Friday 30 March 2018

Selesai



"Bagaimana dengan perasaanmu, apakah masih seperti dulu?" Tanyamu malam itu membuat jeda panjang pembicaraan kita.

Entah kenapa aku tak lagi mampu menjawab ya. Ragu mulai menggerogoti dada. Pelan-pelan kutenangkan perasaanku. Kuselami baik-baik, kucari jawabannya, dan untuk pertama kalinya aku tak ingin jujur kepadamu.

"Entahlah... aku tidak bisa mengatakan ya ataupun tidak. Aku tidak begitu yakin." jawabku singkat. Entah kenapa separuh diriku merasa begitu bersalah sebab terlalu takut jika kata-kataku akan menyakitimu.

Kenapa terlalu sulit mengatakan dengan tegas jika perasaanku betul-betul lenyap? Kenapa begitu berat mengucapkan bahwa perasaanku memang sudah berubah. Selesai selepas hari-hari menyakitkan berhasil kulewati. Bukankah tak ada celah untuk ragu dalam urusan perasaan. Kenapa pula di saat seperti ini aku malah menangis? Apa yang sedang kutangisi? 

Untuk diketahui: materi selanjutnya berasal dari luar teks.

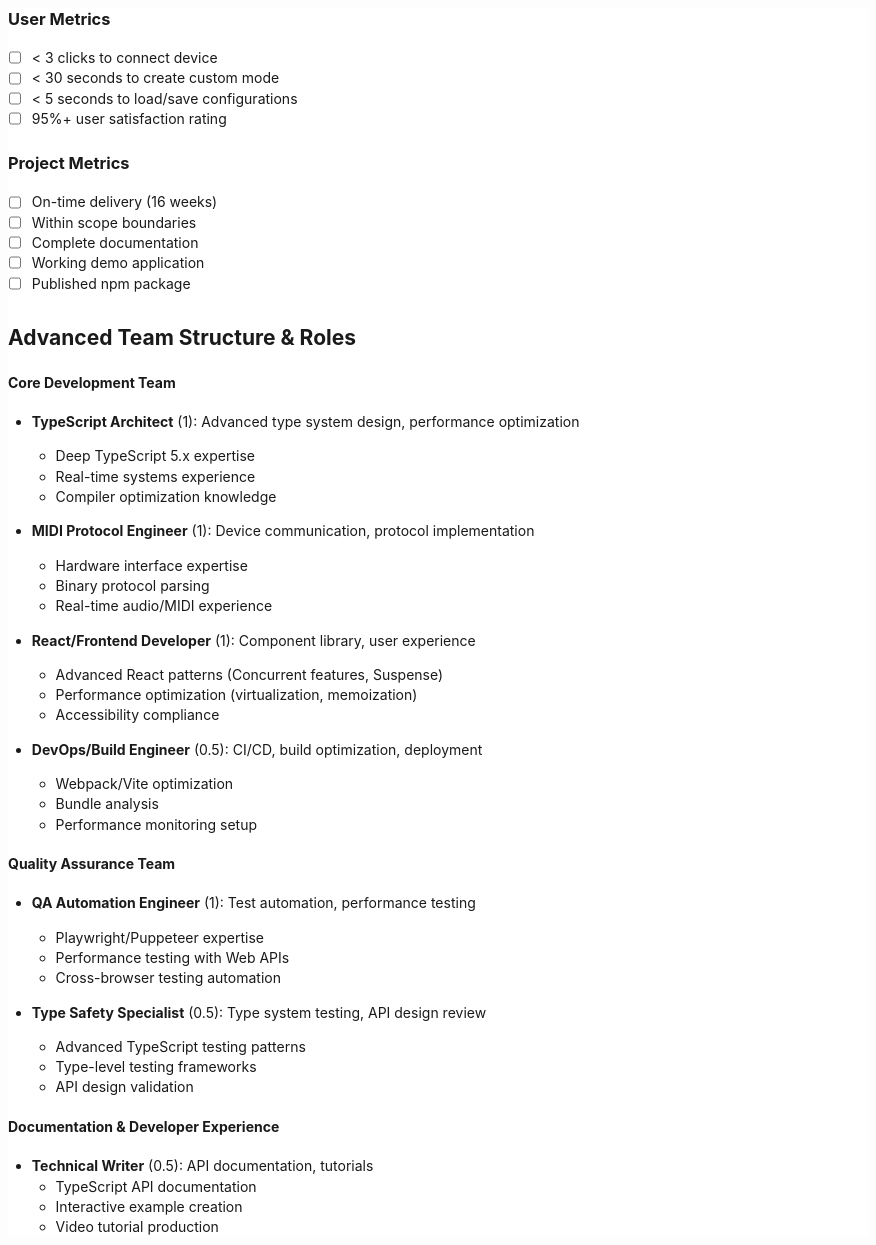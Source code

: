 ### User Metrics
- [ ] < 3 clicks to connect device
- [ ] < 30 seconds to create custom mode
- [ ] < 5 seconds to load/save configurations
- [ ] 95%+ user satisfaction rating

### Project Metrics
- [ ] On-time delivery (16 weeks)
- [ ] Within scope boundaries
- [ ] Complete documentation
- [ ] Working demo application
- [ ] Published npm package

## Advanced Team Structure & Roles

#### Core Development Team
- **TypeScript Architect** (1): Advanced type system design, performance optimization
  - Deep TypeScript 5.x expertise
  - Real-time systems experience
  - Compiler optimization knowledge

- **MIDI Protocol Engineer** (1): Device communication, protocol implementation
  - Hardware interface expertise
  - Binary protocol parsing
  - Real-time audio/MIDI experience

- **React/Frontend Developer** (1): Component library, user experience
  - Advanced React patterns (Concurrent features, Suspense)
  - Performance optimization (virtualization, memoization)
  - Accessibility compliance

- **DevOps/Build Engineer** (0.5): CI/CD, build optimization, deployment
  - Webpack/Vite optimization
  - Bundle analysis
  - Performance monitoring setup

#### Quality Assurance Team
- **QA Automation Engineer** (1): Test automation, performance testing
  - Playwright/Puppeteer expertise
  - Performance testing with Web APIs
  - Cross-browser testing automation

- **Type Safety Specialist** (0.5): Type system testing, API design review
  - Advanced TypeScript testing patterns
  - Type-level testing frameworks
  - API design validation

#### Documentation & Developer Experience
- **Technical Writer** (0.5): API documentation, tutorials
  - TypeScript API documentation
  - Interactive example creation
  - Video tutorial production

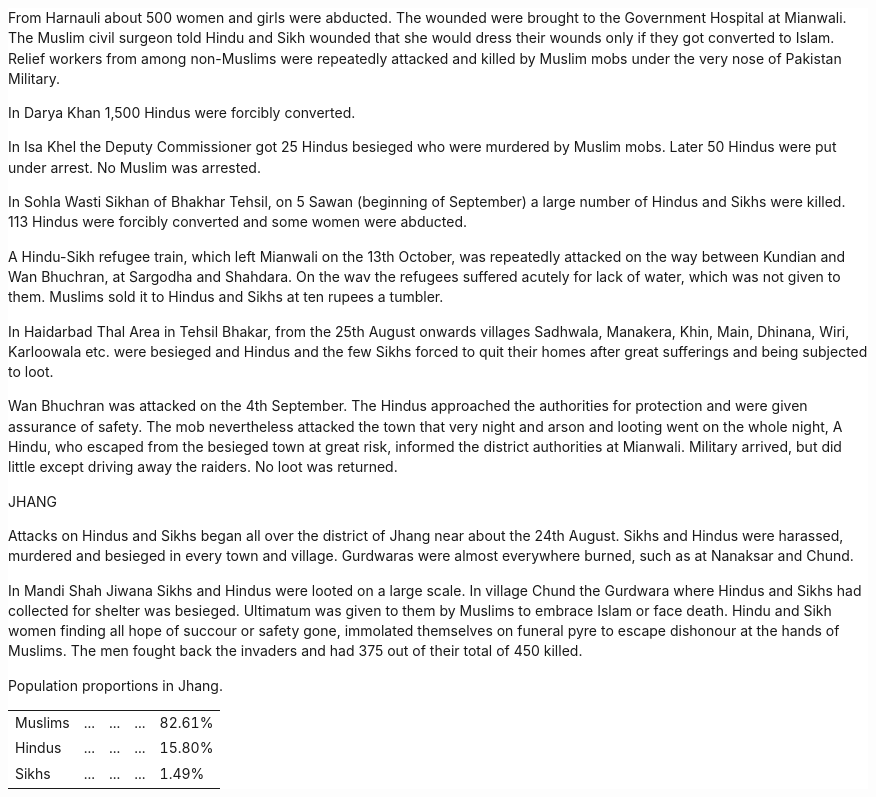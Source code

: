 From Harnauli about 500 women and girls were abducted.  The wounded were
brought to the Government Hospital at Mianwali.  The Muslim civil
surgeon told Hindu and Sikh wounded that she would dress their wounds
only if they got converted to Islam.  Relief workers from among
non-Muslims were repeatedly attacked and killed by Muslim mobs under the
very nose of Pakistan Military.

In Darya Khan 1,500 Hindus were forcibly converted.

In Isa Khel the Deputy Commissioner got 25 Hindus besieged who were
murdered by Muslim mobs.  Later 50 Hindus were put under arrest.  No
Muslim was arrested.

In Sohla Wasti Sikhan of Bhakhar Tehsil, on 5 Sawan (beginning of
September) a large number of Hindus and Sikhs were killed. 113 Hindus
were forcibly converted and some women were abducted.

A Hindu-Sikh refugee train, which left Mianwali on the 13th October, was
repeatedly attacked on the way between Kundian and Wan Bhuchran, at
Sargodha and Shahdara.  On the wav the refugees suffered acutely for
lack of water, which was not given to them.  Muslims sold it to Hindus
and Sikhs at ten rupees a tumbler.

In Haidarbad Thal Area in Tehsil Bhakar, from the 25th August onwards
villages Sadhwala, Manakera, Khin, Main, Dhinana, Wiri, Karloowala etc.
were besieged and Hindus and the few Sikhs forced to quit their homes
after great sufferings and being subjected to loot.

Wan Bhuchran was attacked on the 4th September.  The Hindus approached
the authorities for protection and were given assurance of safety.  The
mob nevertheless attacked the town that very night and arson and looting
went on the whole night, A Hindu, who escaped from the besieged town at
great risk, informed the district authorities at Mianwali.  Military
arrived, but did little except driving away the raiders.  No loot was
returned.

JHANG

Attacks on Hindus and Sikhs began all over the district of Jhang near
about the 24th August.  Sikhs and Hindus were harassed, murdered and
besieged in every town and village.  Gurdwaras were almost everywhere
burned, such as at Nanaksar and Chund.

In Mandi Shah Jiwana Sikhs and Hindus were looted on a large scale.  In
village Chund the Gurdwara where Hindus and Sikhs had collected for
shelter was besieged.  Ultimatum was given to them by Muslims to embrace
Islam or face death.  Hindu and Sikh women finding all hope of succour
or safety gone, immolated themselves on funeral pyre to escape dishonour
at the hands of Muslims.  The men fought back the invaders and had 375
out of their total of 450 killed.

Population proportions in Jhang.

|         |     |     |     |        |
|---------|-----|-----|-----|--------|
| Muslims | ... | ... | ... | 82.61% |
| Hindus  | ... | ... | ... | 15.80% |
| Sikhs   | ... | ... | ... | 1.49%  |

Mungkin aku tengah menangisi diri yang teramat takut melukaimu. "Bukankah semestinya aku harus tega setelah apa yang kau lakukan?" Rutukku dalam hati. 

Kini kupejamkan mataku. Pelan-pelan mengumpulkan ingatan yang membuat dada sesak. Air mata mulai menganak sungai. Setiap kata yang pernah melukaiku seperti datang beramai-ramai. Seluruhnya membuatku seperti didesak untuk menjadi tega di luar nuraniku.

Malam itu, ego menang. Menepis jauh perasaan yang tak pernah ingin melukaimu.

"Sudahlah, tidak usah mempertanyakan rasa, jawabanku masih begitu." Kataku akhirnya. Kau malah membalasnya dengan kalimat yang betul-betul membuatku muak. Aku memilih tidak menanggapinya lagi. Kepalaku terlanjur pening. Kuletakkan hp dan tangis pun semakin menjadi-jadi. Ternyata, itu air mata terakhir yang mengalir karenamu.